“But isn’t it just a service station?” chuckles my brother over the phone when I tell him we’ve just got back from a weekend in Luxembourg.
He has a point. My own last Luxembourgian excursion was tantamount to a drive-thru; a mere strip of motorway that just happened to plug Belgium to Germany during one sorry tour. But on closer inspection, the only country in the world with an ‘x’ in its name has plenty more on offer.
Rain for one. So hiking through the endless acres of resplendent rusty autumn forest is out and we’re (map) pinned to the capital for the most part. Thankfully, it’s an incredibly picturesque labyrinth of fairytale architecture, cobbled streets, gothic arches, iron bridges, reaching spires, incandescent cathedrals, hairpin bends and crow-governed ruins.
Luxembourg has somehow managed what London never even contemplated – to retain not just a sense of its history but its self-respect.
The streets are clean.
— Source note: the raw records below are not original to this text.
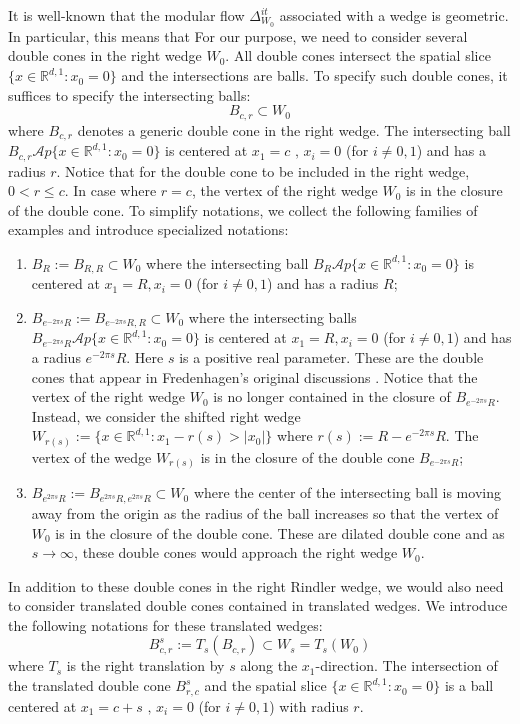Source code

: \documentclass[a4paper,11pt]{article}
\theoremstyle{definition}
\begin{document}
It is well-known \cite{bisognanowichmann}that the modular flow $\Delta_{W_0}^{it}$ associated with a wedge is geometric. In particular, this means that For our purpose, we need to consider several double cones in the right wedge $W_0$. All double cones intersect the spatial slice $\{x\in\mathbb{R}^{d,1}: x_0 = 0\}$ and the intersections are balls. To specify such double cones, it suffices to specify the intersecting balls: 
\begin{equation}
    B_{c,r}\subset W_0
\end{equation}
where $B_{c,r}$ denotes a generic double cone in the right wedge. The intersecting ball $B_{c,r}\mathcal{A}p\{x\in\mathbb{R}^{d,1}:x_0 = 0\}$ is centered at $x_1 = c\text{ , }x_i = 0$ (for $i\neq 0,1$) and has a radius $r$. Notice that for the double cone to be included in the right wedge, $0 < r \leq c$. In case where $r = c$, the vertex of the right wedge $W_0$ is in the closure of the double cone. To simplify notations, we collect the following families of examples and introduce specialized notations:
\begin{enumerate}
    \item $B_R:=B_{R, R}\subset W_0$ where the intersecting ball $B_R\mathcal{A}p \{x\in\mathbb{R}^{d,1}: x_0 = 0\}$ is centered at $x_1 = R, x_i = 0$ (for $i\neq 0, 1$) and has a radius $R$;
    \item $B_{e^{-2\pi s}R} := B_{e^{-2\pi s}R, R}\subset W_0$ where the intersecting balls $B_{e^{-2\pi s}R}\mathcal{A}p\{x\in\mathbb{R}^{d,1}:x_0 =0\}$ is centered at $x_1 = R, x_i = 0$ (for $i\neq 0, 1$) and has a radius $e^{-2\pi s}R$. Here $s$ is a positive real parameter. These are the double cones that appear in Fredenhagen's original discussions \cite{fredenhagen}. Notice that the vertex of the right wedge $W_0$ is no longer contained in the closure of $B_{e^{-2\pi s}R}$. Instead, we consider the shifted right wedge $W_{r(s)}:= \{x\in\mathbb{R}^{d,1}: x_1 - r(s) > |x_0|\}$ where $r(s) := R - e^{-2\pi s}R$. The vertex of the wedge $W_{r(s)}$ is in the closure of the double cone $B_{e^{-2\pi s}R}$;
    \item $B_{e^{2\pi s}R}:= B_{e^{2\pi s}R, e^{2\pi s}R}\subset W_0$ where the center of the intersecting ball is moving away from the origin as the radius of the ball increases so that the vertex of $W_0$ is in the closure of the double cone. These are dilated double cone and as $s\rightarrow \infty$, these double cones would approach the right wedge $W_0$.
\end{enumerate}
In addition to these double cones in the right Rindler wedge, we would also need to consider translated double cones contained in translated wedges. We introduce the following notations for these translated wedges:
\begin{equation}
    B^s_{c,r} := T_s(B_{c,r})\subset W_s  = T_s(W_0)
\end{equation}
where $T_s$ is the right translation by $s$ along the $x_1$-direction. The intersection of the translated double cone $B^s_{r,c}$ and the spatial slice $\{x\in\mathbb{R}^{d,1}:x_0 = 0\}$ is a ball centered at $x_1 = c+ s\text{ , }x_i = 0$ (for $i\neq 0, 1$) with radius $r$.
\end{document}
Shop displays are meticulously arranged with expensive, traditional, conservative fare one can only imagine is aimed at those who keep company with the Grand Duchy. The natives are friendly, greeting you in your own language should you fumble in theirs. No drunks, beggars, traffic jams, dog shit, stag parties, photostat American cafes here. In fact, I find myself ticking off what Luxembourg doesn’t have, conscious that, at the same time, I’m marking down London.
Art is clearly at the heart of Luxembourg. There’s an abundance of galleries whose windows invariably parade quality fine art that beckons you in. Luxembourg doesn’t do trash or hype.
Our last day is spent at the MUDAM, the Grand Duke Jean Museum of Modern Art, which currently sits amongst a huge, sludgy building site. Even so, it’s a wondrous place; part ancient fort, part space station, full of sunlight and space and hidden wonder. Rooms, separated by the thick plastic curtains your mother might use to keep out the summer flies, house a variety of the good, the bad and the ugly.
There’s an exhibition by the actor/musician, John Lurie (Down by Law/Stranger In Paradise). His naïve, comic, Dadaist scratches and splatters remind me of a less frantic David Shrigley, whilst his music, piped into a sunny upper chamber framed with inviting rubber couches, is pure 3 AM, bar basement swing; wonderfully displaced.
In our four days there, I don’t manage to find a decent postcard of the city to send home. Perhaps it’s hopelessly underselling itself. Or perhaps it likes the idea of being a well-kept secret, tucked quietly amongst the more boisterous giants of Europe.